Every entry below must be retyped exactly, and the pictures must be left out.

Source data
- Opening Delimiter -

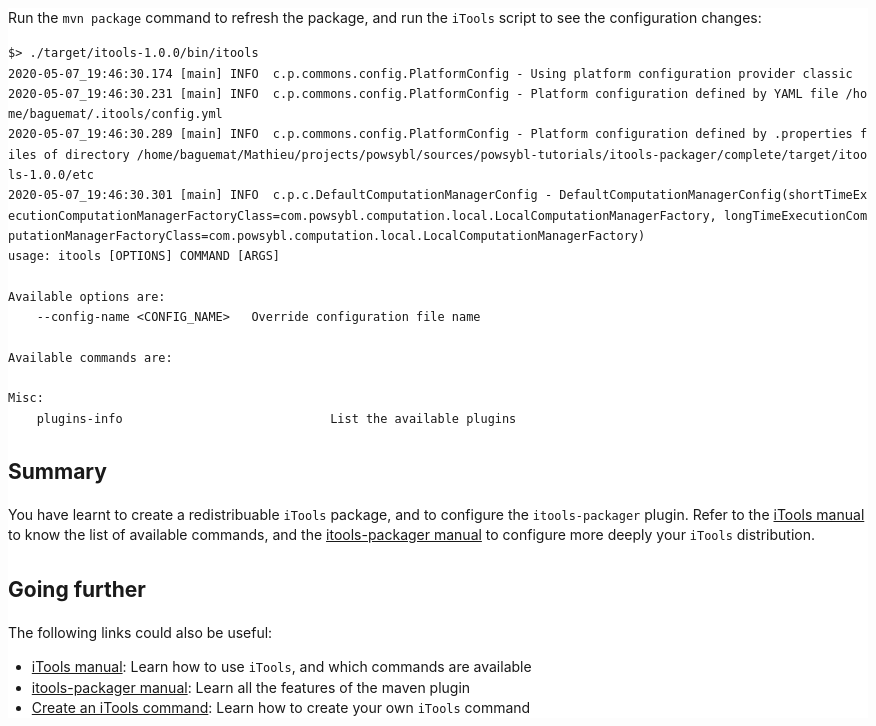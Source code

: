Run the `mvn package` command to refresh the package, and run the `iTools` script to see the configuration changes:
```
$> ./target/itools-1.0.0/bin/itools
2020-05-07_19:46:30.174 [main] INFO  c.p.commons.config.PlatformConfig - Using platform configuration provider classic
2020-05-07_19:46:30.231 [main] INFO  c.p.commons.config.PlatformConfig - Platform configuration defined by YAML file /home/baguemat/.itools/config.yml
2020-05-07_19:46:30.289 [main] INFO  c.p.commons.config.PlatformConfig - Platform configuration defined by .properties files of directory /home/baguemat/Mathieu/projects/powsybl/sources/powsybl-tutorials/itools-packager/complete/target/itools-1.0.0/etc
2020-05-07_19:46:30.301 [main] INFO  c.p.c.DefaultComputationManagerConfig - DefaultComputationManagerConfig(shortTimeExecutionComputationManagerFactoryClass=com.powsybl.computation.local.LocalComputationManagerFactory, longTimeExecutionComputationManagerFactoryClass=com.powsybl.computation.local.LocalComputationManagerFactory)
usage: itools [OPTIONS] COMMAND [ARGS]

Available options are:
    --config-name <CONFIG_NAME>   Override configuration file name

Available commands are:

Misc:
    plugins-info                             List the available plugins

``` 

## Summary
You have learnt to create a redistribuable `iTools` package, and to configure the `itools-packager` plugin. Refer to the [iTools manual](../../user/itools/index.md#available-commands) to know the list of available commands, and the [itools-packager manual](../itools-packager.md) to configure more deeply your `iTools` distribution.  

## Going further
The following links could also be useful:
- [iTools manual](../../user/itools/index.md): Learn how to use `iTools`, and which commands are available
- [itools-packager manual](../itools-packager.md): Learn all the features of the maven plugin
- [Create an iTools command](itools-command.md): Learn how to create your own `iTools` command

- Closing Delimiter -

ANSWER TO THIS PROBLEM ->
Source code

:Run the `mvn package` command to refresh the package, and run the `iTools` script to see the configuration changes:
```
$> ./target/itools-1.0.0/bin/itools
2020-05-07_19:46:30.174 [main] INFO  c.p.commons.config.PlatformConfig - Using platform configuration provider classic
2020-05-07_19:46:30.231 [main] INFO  c.p.commons.config.PlatformConfig - Platform configuration defined by YAML file /home/baguemat/.itools/config.yml
2020-05-07_19:46:30.289 [main] INFO  c.p.commons.config.PlatformConfig - Platform configuration defined by .properties files of directory /home/baguemat/Mathieu/projects/powsybl/sources/powsybl-tutorials/itools-packager/complete/target/itools-1.0.0/etc
2020-05-07_19:46:30.301 [main] INFO  c.p.c.DefaultComputationManagerConfig - DefaultComputationManagerConfig(shortTimeExecutionComputationManagerFactoryClass=com.powsybl.computation.local.LocalComputationManagerFactory, longTimeExecutionComputationManagerFactoryClass=com.powsybl.computation.local.LocalComputationManagerFactory)
usage: itools [OPTIONS] COMMAND [ARGS]

Available options are:
    --config-name <CONFIG_NAME>   Override configuration file name

Available commands are:

Misc:
    plugins-info                             List the available plugins

``` 

## Summary
You have learnt to create a redistribuable `iTools` package, and to configure the `itools-packager` plugin. Refer to the [iTools manual](../../user/itools/index.md#available-commands) to know the list of available commands, and the [itools-packager manual](../itools-packager.md) to configure more deeply your `iTools` distribution.  

## Going further
The following links could also be useful:
- [iTools manual](../../user/itools/index.md): Learn how to use `iTools`, and which commands are available
- [itools-packager manual](../itools-packager.md): Learn all the features of the maven plugin
- [Create an iTools command](itools-command.md): Learn how to create your own `iTools` command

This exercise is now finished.